A Guest Post by Dr. Andrew Fraknoi (Chair, Astronomy Department, Foothill College)

On Monday, August 21, 2017, there will be an eclipse of the Sun visible from all of North America. People in a narrow path from Oregon to South Carolina will see a spectacular total eclipse, with the Moon briefly covering the Sun, and day turning into night. Everyone else (an estimated 500 million people) will see a partial eclipse, where the Moon covers a good part of the Sun. Special glasses – or indirect techniques to view the Sun – are needed to look at the Sun safely during a partial eclipse (sunglasses are NOT enough).

This is the first total eclipse to cross the entire U.S. since 1918 and is expected to draw hundreds of thousands of visitors into the total eclipse path and to be widely discussed on social and mainstream media throughout the country.

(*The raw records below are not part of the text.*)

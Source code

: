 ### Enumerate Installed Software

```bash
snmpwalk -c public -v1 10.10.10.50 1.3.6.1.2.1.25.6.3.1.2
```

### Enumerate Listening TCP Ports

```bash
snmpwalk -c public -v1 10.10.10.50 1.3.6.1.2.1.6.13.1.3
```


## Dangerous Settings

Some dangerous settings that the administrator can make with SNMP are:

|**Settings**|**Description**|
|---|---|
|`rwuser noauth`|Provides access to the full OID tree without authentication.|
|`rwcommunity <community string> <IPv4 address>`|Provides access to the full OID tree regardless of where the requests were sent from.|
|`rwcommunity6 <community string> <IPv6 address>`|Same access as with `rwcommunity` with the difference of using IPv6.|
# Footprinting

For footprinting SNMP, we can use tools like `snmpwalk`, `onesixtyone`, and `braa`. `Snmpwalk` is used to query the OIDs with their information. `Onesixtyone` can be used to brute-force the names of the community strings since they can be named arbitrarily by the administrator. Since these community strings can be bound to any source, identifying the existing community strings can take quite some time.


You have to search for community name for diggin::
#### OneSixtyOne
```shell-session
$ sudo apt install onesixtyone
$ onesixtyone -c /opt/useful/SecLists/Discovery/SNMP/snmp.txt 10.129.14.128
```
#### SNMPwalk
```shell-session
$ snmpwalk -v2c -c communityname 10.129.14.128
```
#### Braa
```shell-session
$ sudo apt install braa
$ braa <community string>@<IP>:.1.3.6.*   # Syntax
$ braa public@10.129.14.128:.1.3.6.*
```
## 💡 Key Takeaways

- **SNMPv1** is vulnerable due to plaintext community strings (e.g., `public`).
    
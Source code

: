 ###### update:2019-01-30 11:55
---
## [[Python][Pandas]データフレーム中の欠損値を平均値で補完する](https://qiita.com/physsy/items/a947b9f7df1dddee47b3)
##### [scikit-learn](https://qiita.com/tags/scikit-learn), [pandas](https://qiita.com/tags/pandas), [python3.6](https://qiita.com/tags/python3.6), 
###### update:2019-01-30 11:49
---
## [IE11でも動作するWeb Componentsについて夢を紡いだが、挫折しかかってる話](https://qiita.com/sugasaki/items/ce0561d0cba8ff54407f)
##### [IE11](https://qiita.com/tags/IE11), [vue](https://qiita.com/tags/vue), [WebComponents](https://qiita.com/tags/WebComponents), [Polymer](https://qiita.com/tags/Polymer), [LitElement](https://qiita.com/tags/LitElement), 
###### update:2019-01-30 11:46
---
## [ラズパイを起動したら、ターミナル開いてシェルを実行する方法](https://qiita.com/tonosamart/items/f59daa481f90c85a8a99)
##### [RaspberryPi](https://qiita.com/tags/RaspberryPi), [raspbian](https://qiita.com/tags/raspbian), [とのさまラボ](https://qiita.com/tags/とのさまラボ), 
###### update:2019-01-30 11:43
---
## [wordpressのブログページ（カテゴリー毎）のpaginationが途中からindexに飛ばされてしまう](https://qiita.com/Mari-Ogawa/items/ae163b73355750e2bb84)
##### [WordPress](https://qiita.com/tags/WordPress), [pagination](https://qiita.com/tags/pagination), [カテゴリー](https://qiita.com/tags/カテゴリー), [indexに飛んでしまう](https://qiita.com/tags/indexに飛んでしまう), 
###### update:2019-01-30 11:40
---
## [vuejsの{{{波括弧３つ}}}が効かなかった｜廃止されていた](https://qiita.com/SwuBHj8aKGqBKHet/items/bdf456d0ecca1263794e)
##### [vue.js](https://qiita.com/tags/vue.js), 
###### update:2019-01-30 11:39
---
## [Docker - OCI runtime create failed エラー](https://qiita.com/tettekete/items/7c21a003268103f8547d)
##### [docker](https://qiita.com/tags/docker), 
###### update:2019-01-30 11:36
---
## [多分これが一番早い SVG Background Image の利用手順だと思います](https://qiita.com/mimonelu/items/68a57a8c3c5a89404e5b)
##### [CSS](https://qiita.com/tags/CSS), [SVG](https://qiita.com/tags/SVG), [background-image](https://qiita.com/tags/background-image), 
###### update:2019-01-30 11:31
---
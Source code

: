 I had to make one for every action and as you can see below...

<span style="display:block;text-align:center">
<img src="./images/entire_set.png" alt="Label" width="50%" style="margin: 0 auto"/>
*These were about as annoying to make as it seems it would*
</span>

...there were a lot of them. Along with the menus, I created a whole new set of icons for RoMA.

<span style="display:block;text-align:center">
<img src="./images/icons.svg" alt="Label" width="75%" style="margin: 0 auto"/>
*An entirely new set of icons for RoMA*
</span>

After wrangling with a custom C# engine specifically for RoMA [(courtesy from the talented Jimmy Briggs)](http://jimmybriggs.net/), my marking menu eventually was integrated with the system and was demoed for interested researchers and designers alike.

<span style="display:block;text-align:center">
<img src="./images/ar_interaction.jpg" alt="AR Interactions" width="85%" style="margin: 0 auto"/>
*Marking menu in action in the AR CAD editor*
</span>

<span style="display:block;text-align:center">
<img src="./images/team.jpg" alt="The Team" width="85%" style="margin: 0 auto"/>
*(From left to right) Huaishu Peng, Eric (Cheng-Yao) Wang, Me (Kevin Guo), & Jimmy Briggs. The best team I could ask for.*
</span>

Thanks to the generosity of the Gordon and Betty Moore Foundation, Research Corporation and Google, 2 million pairs of eclipse glasses will be distributed free through public libraries in anticipation of the August eclipse. More than 2,000 public libraries will receive a package of free glasses, plus an illustrated booklet of eclipse background information and public outreach ideas. Libraries interested in participating can learn more about the project and fill out an application at the website of the STAR Library Education Network (STAR_Net) at the Space Science Institute: http://www.starnetlibraries.org/2017eclipse/.

Astronomers, astronomy hobbyists, science teachers, and others with eclipse expertise will be available to help local libraries in the weeks leading up to the eclipse to get accurate information about the science of eclipses and safe viewing methods out to the public.